Although cardiopulmonary bypass is rarely required (2% of the time acutely) in penetrating cardiac injuries, it is appropriate for larger wounds not amenable to simple suture repair or for wounds in which repair has failed.^55,56,57,58

Lung

In the rare patient who arrives with signs of life after sustaining an injury to the pulmonary hilum just at the border of the pericardium, intrapericardial control of the pulmonary artery may be necessary (see Chapter 25). The previously performed ipsilateral thoracotomy should be extended across the sternum and into the contralateral thorax to allow for wide exposure of the pericardial contents. The intrapericardial right pulmonary artery is exposed by retracting the superior vena cava to the right and the ascending thoracic aorta to the left. The right pulmonary artery passes transversely and posterior to these structures and can be clamped between them. The intrapericardial left pulmonary artery passes transversely, inferior and posterior to the transverse aortic arch and is exposed by retracting the ascending thoracic aorta to the right and superiorly.

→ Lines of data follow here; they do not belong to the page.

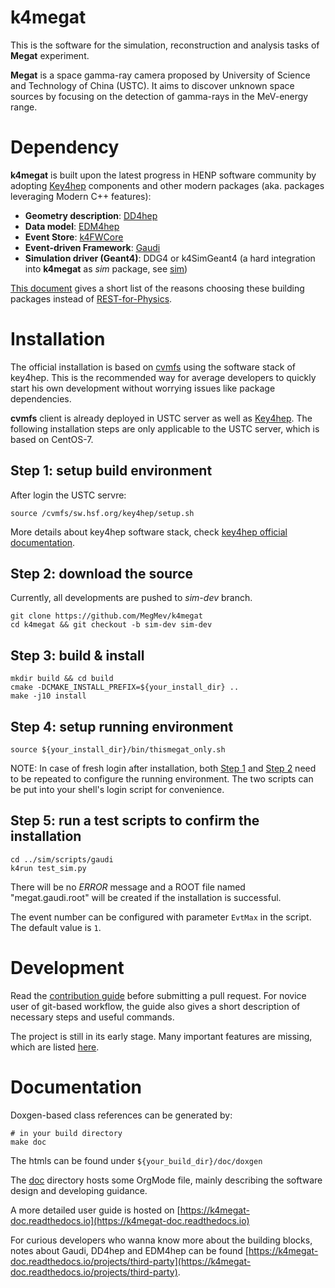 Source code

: k4megat
===
This is the software for the simulation, reconstruction and analysis tasks of **Megat** experiment.

**Megat** is a space gamma-ray camera proposed by University of Science and Technology of China (USTC).
It aims to discover unknown space sources by focusing on the detection of gamma-rays in the MeV-energy range.

Dependency
===

**k4megat** is built upon the latest progress in HENP software community by adopting [Key4hep](https://github.com/key4hep/) components and other modern packages (aka. packages leveraging Modern C++ features):

  * **Geometry description**: [ DD4hep ](https://dd4hep.web.cern.ch/)
  * **Data model**: [EDM4hep](https://github.com/key4hep/EDM4hep)
  * **Event Store**: [k4FWCore](https://github.com/key4hep/k4FWCore)
  * **Event-driven Framework**: [Gaudi](https://github.com/key4hep/Gaudi)
  * **Simulation driver (Geant4)**: DDG4 or k4SimGeant4 (a hard integration into **k4megat** as _sim_ package, see [sim](doc/sim.md))

[This document](doc/arch.md) gives a short list of the reasons choosing these building packages instead of [REST-for-Physics](https://github.com/rest-for-physics/).

Installation
===
The official installation is based on [cvmfs](https://cernvm.cern.ch/fs) using the software stack of
key4hep.
This is the recommended way for average developers to quickly start his own development without worrying issues like package dependencies.

**cvmfs** client is already deployed in USTC server as well as [Key4hep](https://key4hep.github.io/key4hep-doc/).
The following installation steps are only applicable to the USTC server, which is based on CentOS-7.

Step 1: setup build environment
---
After login the USTC servre:
```shell
source /cvmfs/sw.hsf.org/key4hep/setup.sh
```

More details about key4hep software stack, check [key4hep official documentation](https://key4hep.github.io/key4hep-doc/setup-and-getting-started/README.html).

Step 2: download the source
---
Currently, all developments are pushed to _sim-dev_ branch.

```shell
git clone https://github.com/MegMev/k4megat
cd k4megat && git checkout -b sim-dev sim-dev
```

Step 3: build & install
---
```shell
mkdir build && cd build
cmake -DCMAKE_INSTALL_PREFIX=${your_install_dir} ..
make -j10 install
```

Step 4: setup running environment
---
```shell
source ${your_install_dir}/bin/thismegat_only.sh
```

NOTE:
In case of fresh login after installation, both [Step 1](#Step-1) and [Step 2](#Step-2) need to be repeated to configure the running environment. The two scripts can be put into your shell's login script for convenience.

Step 5: run a test scripts to confirm the installation
---
```shell
cd ../sim/scripts/gaudi
k4run test_sim.py
```
There will be no _ERROR_ message and a ROOT file named "megat.gaudi.root" will be created if the installation is successful.

The event number can be configured with parameter `EvtMax` in the script. The default value is `1`.

Development
===

Read the [contribution guide](doc/contrib_guide.md) before submitting a pull request.
For novice user of git-based workflow, the guide also gives a short description of necessary steps and useful commands.

The project is still in its early stage.
Many important features are missing, which are listed [here](TODO.md).

Documentation
===
Doxgen-based class references can be generated by:
```shell
# in your build directory
make doc
```
The htmls can be found under `${your_build_dir}/doc/doxgen`

The [doc](doc) directory hosts some OrgMode file, mainly describing the software design and developing guidance.

A more detailed user guide is hosted on [https://k4megat-doc.readthedocs.io](https://k4megat-doc.readthedocs.io)

For curious developers who wanna know more about the building blocks, notes about Gaudi, DD4hep and EDM4hep can be found [https://k4megat-doc.readthedocs.io/projects/third-party](https://k4megat-doc.readthedocs.io/projects/third-party).

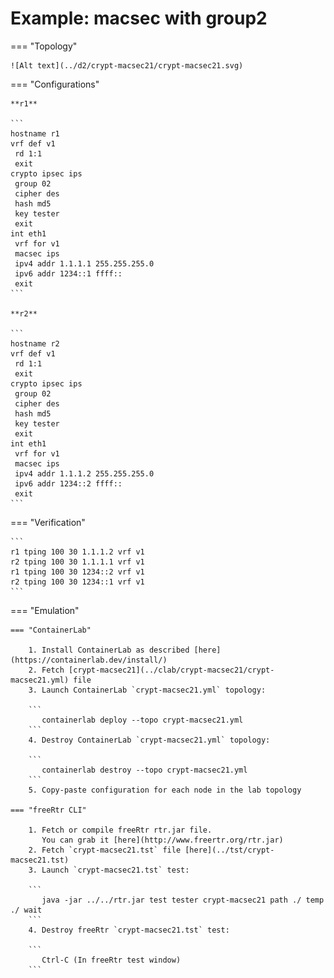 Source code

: # Example: macsec with group2

=== "Topology"

    ![Alt text](../d2/crypt-macsec21/crypt-macsec21.svg)

=== "Configurations"

    **r1**

    ```
    hostname r1
    vrf def v1
     rd 1:1
     exit
    crypto ipsec ips
     group 02
     cipher des
     hash md5
     key tester
     exit
    int eth1
     vrf for v1
     macsec ips
     ipv4 addr 1.1.1.1 255.255.255.0
     ipv6 addr 1234::1 ffff::
     exit
    ```

    **r2**

    ```
    hostname r2
    vrf def v1
     rd 1:1
     exit
    crypto ipsec ips
     group 02
     cipher des
     hash md5
     key tester
     exit
    int eth1
     vrf for v1
     macsec ips
     ipv4 addr 1.1.1.2 255.255.255.0
     ipv6 addr 1234::2 ffff::
     exit
    ```

=== "Verification"

    ```
    r1 tping 100 30 1.1.1.2 vrf v1
    r2 tping 100 30 1.1.1.1 vrf v1
    r1 tping 100 30 1234::2 vrf v1
    r2 tping 100 30 1234::1 vrf v1
    ```

=== "Emulation"

    === "ContainerLab"

        1. Install ContainerLab as described [here](https://containerlab.dev/install/)  
        2. Fetch [crypt-macsec21](../clab/crypt-macsec21/crypt-macsec21.yml) file  
        3. Launch ContainerLab `crypt-macsec21.yml` topology:  

        ```
           containerlab deploy --topo crypt-macsec21.yml  
        ```
        4. Destroy ContainerLab `crypt-macsec21.yml` topology:  

        ```
           containerlab destroy --topo crypt-macsec21.yml  
        ```
        5. Copy-paste configuration for each node in the lab topology

    === "freeRtr CLI"

        1. Fetch or compile freeRtr rtr.jar file.  
           You can grab it [here](http://www.freertr.org/rtr.jar)  
        2. Fetch `crypt-macsec21.tst` file [here](../tst/crypt-macsec21.tst)  
        3. Launch `crypt-macsec21.tst` test:  

        ```
           java -jar ../../rtr.jar test tester crypt-macsec21 path ./ temp ./ wait
        ```
        4. Destroy freeRtr `crypt-macsec21.tst` test:  

        ```
           Ctrl-C (In freeRtr test window)
        ```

Exsanguinating hemorrhage more laterally from the hilum or from the pulmonary parenchyma is controlled by cross-clamping or temporary hand control of the hilum, the hilar twist, or application of a hilar snare. Cross-clamping is the application of a DeBakey aortic clamp from superior to inferior if the inferior pulmonary ligament has not been divided.⁵⁹ If there is time to divide the inferior pulmonary ligament, the cross-clamp can be placed in an anterior-to-posterior direction. Hand control of the pulmonary hilum has been described, as well. Left hand control of the right pulmonary hilum by the surgeon will allow for the assistant to evacuate blood from the pleural cavity, divide the inferior pulmonary ligament, and replace the surgeon’s manual control with his or her own hand. The surgeon then applies an aortic cross-clamp across the hilum in the most appropriate direction.⁶⁰ The surgeon’s right hand is used for manual control of the left pulmonary hilum. The “hilar twist” as described by the group at Ben Taub General Hospital includes division of the inferior pulmonary ligament and then rotating or twisting the lung 180° to control exsanguinating parenchymal hemorrhage.^61,62 The hilar snare is an experimental technique in which an umbilical tape is passed around the pulmonary hilum and pulled tight through a 36 French plastic tube acting as a Rumel tourniquet.⁶³

A definitive technique to expose the source of bleeding from deep parenchymal stab wounds or missile tracks is pulmonotomy or pulmonary “tractotomy.”^64,65 The pulmonary parenchyma overlying the area of bleeding is divided between noncrushing vascular clamps or a linear stapler. This exposes injured parenchymal vessels, which can be selectively ligated. The pulmonotomy can then be closed used a continuous 0 or 2-0 absorbable suture or left open if the injured lung is too edematous.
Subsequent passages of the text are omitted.